[Intel-gfx] [PATCH v2 2/2] drm/i915/bxt: Fix inadvertent CPU snooping due to incorrect MOCS config

Wed Apr 27 18:42:43 UTC 2016

On 27/04/16 15:53, Chris Wilson wrote:
> On Wed, Apr 27, 2016 at 04:25:09PM +0300, Eero Tamminen wrote:
>> Hi,
>>
>> On 26.04.2016 20:25, Frederick, Michael T wrote:
>>> Sorry I'm not tracking all the MOCs discussions.  I just want to indicate what the coherency means in SoC for BXT.
>>>
>>> GTI sets the non-inclusive bit on the IDI interface based on how it treats the memory.  In BXT case where there is no uncore cache, "non-inclusive" just indicates snoop or not.  BXT has a snoop filter in order to make the latency of snooping GT from a core roughly similar to snooping another core.
>>>
>>> For BXT:
>>> If GTI sets non-inclusive=0 (i.e. coherent): transaction looks up in the SF and the SA snoops the cores.  The potential impact here is that for high BW coherent traffic, the SF will become the BW limiter of the system and cap BW at 33% * 34GBps.

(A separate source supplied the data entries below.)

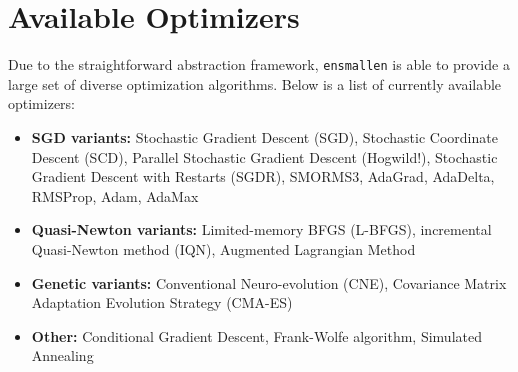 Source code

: \documentclass{article}
\begin{document}
\section{Available Optimizers}
\vspace*{-0.5em}

Due to the straightforward abstraction framework, {\tt ensmallen} is able to
provide a large set of diverse optimization algorithms.  Below is a list of
currently available optimizers:

\vspace*{-0.4em}
\begin{itemize}
  \item {\bf SGD variants:} Stochastic Gradient Descent (SGD), Stochastic
      Coordinate Descent (SCD), Parallel Stochastic Gradient Descent (Hogwild!),
      Stochastic Gradient Descent with Restarts (SGDR), SMORMS3, AdaGrad,
      AdaDelta, RMSProp, Adam, AdaMax

  \item {\bf Quasi-Newton variants:} Limited-memory BFGS (L-BFGS), incremental
        Quasi-Newton method (IQN), Augmented Lagrangian Method

  \item {\bf Genetic variants:} Conventional Neuro-evolution (CNE), Covariance
        Matrix Adaptation Evolution Strategy (CMA-ES)

  \item {\bf Other:} Conditional Gradient Descent, Frank-Wolfe algorithm, Simulated Annealing

\end{itemize}
\vspace*{-0.4em}

\end{document}
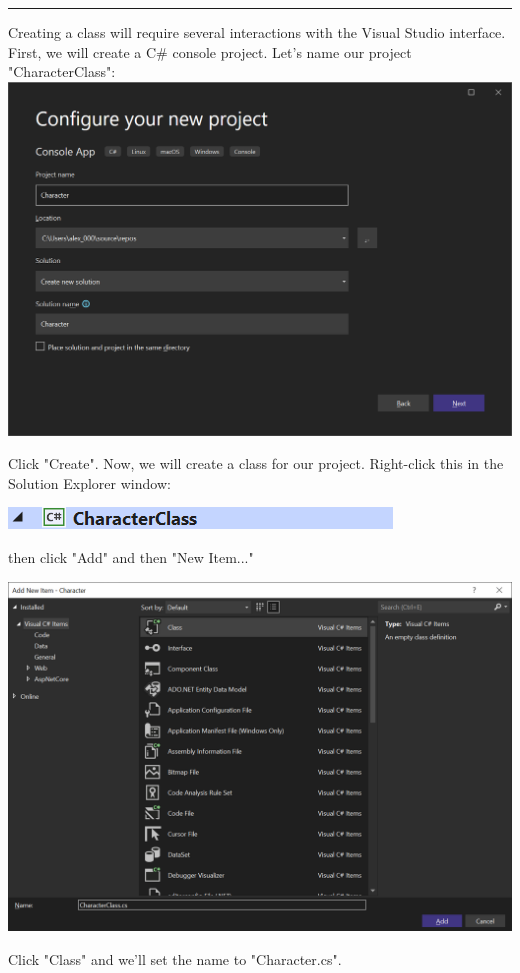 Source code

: \documentclass[oneside, openany] {book}
\begin{document}
\noindent\rule{12cm}{0.4pt}


Creating a class will require several interactions with the Visual Studio interface. First, we will create a C\# console project. Let's name our project "CharacterClass":
\includegraphics[scale = 0.4]{CharacterClass}

Click "Create". Now, we will create a class for our project. Right-click this in the Solution Explorer window:

\includegraphics{Character}

then click "Add" and then "New Item..."

\includegraphics[scale=0.6]{CharacterClassCreator}

Click "Class" and we'll set the name to "Character.cs".
\end{document}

For writes like WCILFs snoops to cores must be resolved before SA requests WR data from GT.  For reads the common case should have no impact because snoop latency is generally much less than memory data latency.  In general snoop latency for a core is relatively small, but there is also the prospect that a core could be down (e.g. ratio change) or loaded w/ snooping.
>>> If GTI sets non-inclusive=1 (i.e. non-coherent): transaction takes the SF bypass and the SA does not snoop the cores.  This is best for high-BW since it removes the SF bottleneck and doesn't require core interaction.
>>
>> Thanks for the explanation!
>>
>> AFAIK:
>>
>> * In regards to 3D driver operations, CPU side doesn't modify the
>> buffer contents while GPU is working on them.  CPU side sets up the
>> buffers (textures, VBOs, batches etc), and then (after a flush) GPU
>> is asked to act on them.
>>
>> * For things like texture streaming, the driver either internally
>> synchronizes the data or creates a new copy of it whenever
>> application tells that data is updated.  There's always some kind of
>> "upload" involved (GL API needs it as non-integrated GPU's don't
>> share memory with CPU).
>>
>> While it's possible that there's a case where snooping would be
>> needed, I cannot think of any myself.
>>
>> Daniel, Chris, did you have some concrete example in mind where 3D
>> driver would require CPU to snoop GPU?
>
> Not mesa, but X can do concurrent rendering to a Pixmap whilst also
> rendering from other parts of that Pixmap into a GPU side buffer and
> presentation/compositing thereof. X uses snooping both ways (from client
> memory to GPU and from GPU to client memory) as well as mixed rendering.
>
> Mesa should be using snooping for both SubTexImage and GetTexImage. On
> the SubTexImage path you can use the sampler to do format conversions
> that even including the sync overhead for correctness when using client
> memory avoid the awful format conversion code in mesa. Using the GPU to
> write into client memory and avoiding WC reads is approximately an
> order of magnitude (8x) faster than the current code mesa uses.
> -Chris

Presumably its useful for the CPU to snoop the h/w status page(s), and 
maybe the ring-context part of a context image (so that TAIL updates are 
coherent), but OTOH snooping the rest of the context image might add 
overhead, and AFAIK we don't normally read (or write) any of that after 
setup. So maybe we don't want vmap-whole-object after all?

.Dave.